» Problem description: Each line containing the word "Store에서" must be copied from the material below.

» Task input:
%%
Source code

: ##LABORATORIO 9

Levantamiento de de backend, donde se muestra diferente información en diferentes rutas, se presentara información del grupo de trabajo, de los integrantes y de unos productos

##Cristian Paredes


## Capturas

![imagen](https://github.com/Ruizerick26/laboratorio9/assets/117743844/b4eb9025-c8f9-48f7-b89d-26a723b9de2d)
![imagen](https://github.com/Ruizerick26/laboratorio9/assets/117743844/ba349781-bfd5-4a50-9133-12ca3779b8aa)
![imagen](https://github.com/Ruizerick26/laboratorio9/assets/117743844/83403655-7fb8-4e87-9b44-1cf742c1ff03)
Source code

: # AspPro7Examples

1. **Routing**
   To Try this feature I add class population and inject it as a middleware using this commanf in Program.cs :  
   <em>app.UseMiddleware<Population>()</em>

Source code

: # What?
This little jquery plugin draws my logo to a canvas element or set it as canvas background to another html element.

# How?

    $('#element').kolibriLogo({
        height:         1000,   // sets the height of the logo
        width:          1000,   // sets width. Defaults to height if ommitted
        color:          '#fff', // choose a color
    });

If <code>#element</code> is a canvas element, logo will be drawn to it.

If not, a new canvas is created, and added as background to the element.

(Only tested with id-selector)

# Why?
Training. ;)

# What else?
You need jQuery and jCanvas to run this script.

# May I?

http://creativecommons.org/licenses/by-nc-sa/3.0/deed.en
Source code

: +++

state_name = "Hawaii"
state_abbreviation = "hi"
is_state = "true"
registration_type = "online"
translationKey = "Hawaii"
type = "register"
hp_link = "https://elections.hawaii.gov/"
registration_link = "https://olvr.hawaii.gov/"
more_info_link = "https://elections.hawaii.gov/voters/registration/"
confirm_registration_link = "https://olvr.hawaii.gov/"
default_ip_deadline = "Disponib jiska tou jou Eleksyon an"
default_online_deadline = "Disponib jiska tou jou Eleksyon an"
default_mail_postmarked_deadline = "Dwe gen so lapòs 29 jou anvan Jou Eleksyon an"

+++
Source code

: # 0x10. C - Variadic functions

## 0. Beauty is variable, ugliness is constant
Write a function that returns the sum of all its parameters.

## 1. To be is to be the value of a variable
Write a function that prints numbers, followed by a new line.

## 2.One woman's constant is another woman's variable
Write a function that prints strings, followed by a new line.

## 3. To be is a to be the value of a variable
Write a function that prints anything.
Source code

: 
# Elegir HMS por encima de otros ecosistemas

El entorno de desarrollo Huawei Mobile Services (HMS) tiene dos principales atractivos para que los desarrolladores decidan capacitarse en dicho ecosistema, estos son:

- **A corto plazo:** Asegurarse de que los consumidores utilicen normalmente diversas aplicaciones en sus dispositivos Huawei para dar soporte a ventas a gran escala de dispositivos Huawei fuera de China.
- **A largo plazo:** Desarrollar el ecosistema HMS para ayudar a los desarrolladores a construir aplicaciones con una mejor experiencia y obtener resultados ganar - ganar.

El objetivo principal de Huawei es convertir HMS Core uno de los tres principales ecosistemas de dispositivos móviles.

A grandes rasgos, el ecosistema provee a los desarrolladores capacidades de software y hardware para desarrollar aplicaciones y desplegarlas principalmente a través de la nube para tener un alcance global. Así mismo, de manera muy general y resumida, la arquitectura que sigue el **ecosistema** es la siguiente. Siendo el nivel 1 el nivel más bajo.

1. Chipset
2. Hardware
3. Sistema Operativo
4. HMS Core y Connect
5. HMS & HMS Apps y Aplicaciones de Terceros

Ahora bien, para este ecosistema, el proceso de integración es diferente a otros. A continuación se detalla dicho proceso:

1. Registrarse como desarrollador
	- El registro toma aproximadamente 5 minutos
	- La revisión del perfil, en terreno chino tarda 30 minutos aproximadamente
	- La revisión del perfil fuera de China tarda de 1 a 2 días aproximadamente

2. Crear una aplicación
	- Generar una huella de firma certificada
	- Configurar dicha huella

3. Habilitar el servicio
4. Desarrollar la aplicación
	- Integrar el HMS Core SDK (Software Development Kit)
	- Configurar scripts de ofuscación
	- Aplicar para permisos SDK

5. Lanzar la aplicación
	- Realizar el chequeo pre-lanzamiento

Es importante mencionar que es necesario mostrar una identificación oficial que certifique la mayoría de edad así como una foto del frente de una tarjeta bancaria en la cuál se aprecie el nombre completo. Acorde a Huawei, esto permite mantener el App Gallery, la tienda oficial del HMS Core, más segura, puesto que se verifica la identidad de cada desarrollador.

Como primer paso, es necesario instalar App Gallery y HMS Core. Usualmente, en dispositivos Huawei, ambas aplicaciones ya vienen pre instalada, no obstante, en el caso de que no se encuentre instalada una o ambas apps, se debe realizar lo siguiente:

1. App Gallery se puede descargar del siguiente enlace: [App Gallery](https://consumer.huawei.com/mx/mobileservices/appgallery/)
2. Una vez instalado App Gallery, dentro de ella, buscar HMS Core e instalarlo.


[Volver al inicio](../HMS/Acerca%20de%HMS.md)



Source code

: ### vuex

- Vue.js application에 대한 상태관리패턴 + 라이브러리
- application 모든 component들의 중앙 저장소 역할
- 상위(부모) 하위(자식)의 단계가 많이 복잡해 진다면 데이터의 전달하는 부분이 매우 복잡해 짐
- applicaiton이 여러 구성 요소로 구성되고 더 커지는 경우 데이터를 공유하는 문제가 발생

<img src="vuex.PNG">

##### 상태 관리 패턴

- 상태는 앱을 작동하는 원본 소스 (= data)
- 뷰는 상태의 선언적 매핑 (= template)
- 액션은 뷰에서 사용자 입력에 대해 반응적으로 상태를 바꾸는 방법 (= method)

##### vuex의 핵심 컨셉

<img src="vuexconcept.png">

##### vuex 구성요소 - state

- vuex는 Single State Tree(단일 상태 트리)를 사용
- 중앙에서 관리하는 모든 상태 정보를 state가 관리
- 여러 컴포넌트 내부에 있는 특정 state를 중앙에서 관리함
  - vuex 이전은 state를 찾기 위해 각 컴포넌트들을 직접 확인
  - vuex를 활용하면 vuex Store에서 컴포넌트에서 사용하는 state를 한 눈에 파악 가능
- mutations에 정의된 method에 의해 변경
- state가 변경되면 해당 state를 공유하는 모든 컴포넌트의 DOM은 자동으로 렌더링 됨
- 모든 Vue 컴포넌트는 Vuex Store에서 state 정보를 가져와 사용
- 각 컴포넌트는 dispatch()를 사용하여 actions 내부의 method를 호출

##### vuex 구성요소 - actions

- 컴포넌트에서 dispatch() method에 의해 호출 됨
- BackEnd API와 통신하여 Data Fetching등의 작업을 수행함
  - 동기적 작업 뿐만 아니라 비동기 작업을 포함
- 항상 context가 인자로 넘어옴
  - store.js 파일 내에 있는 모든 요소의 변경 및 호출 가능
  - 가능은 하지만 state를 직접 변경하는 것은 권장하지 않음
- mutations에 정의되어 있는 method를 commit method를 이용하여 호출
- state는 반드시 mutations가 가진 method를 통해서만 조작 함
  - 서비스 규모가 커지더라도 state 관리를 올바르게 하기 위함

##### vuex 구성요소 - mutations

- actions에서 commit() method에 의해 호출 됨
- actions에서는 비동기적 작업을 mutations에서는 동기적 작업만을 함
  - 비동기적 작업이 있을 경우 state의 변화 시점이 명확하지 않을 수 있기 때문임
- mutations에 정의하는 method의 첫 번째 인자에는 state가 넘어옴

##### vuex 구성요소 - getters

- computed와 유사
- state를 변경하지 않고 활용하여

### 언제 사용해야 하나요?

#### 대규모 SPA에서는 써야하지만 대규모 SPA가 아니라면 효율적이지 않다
%%
» Answer space:
  - vuex를 활용하면 vuex Store에서 컴포넌트에서 사용하는 state를 한 눈에 파악 가능
- 모든 Vue 컴포넌트는 Vuex Store에서 state 정보를 가져와 사용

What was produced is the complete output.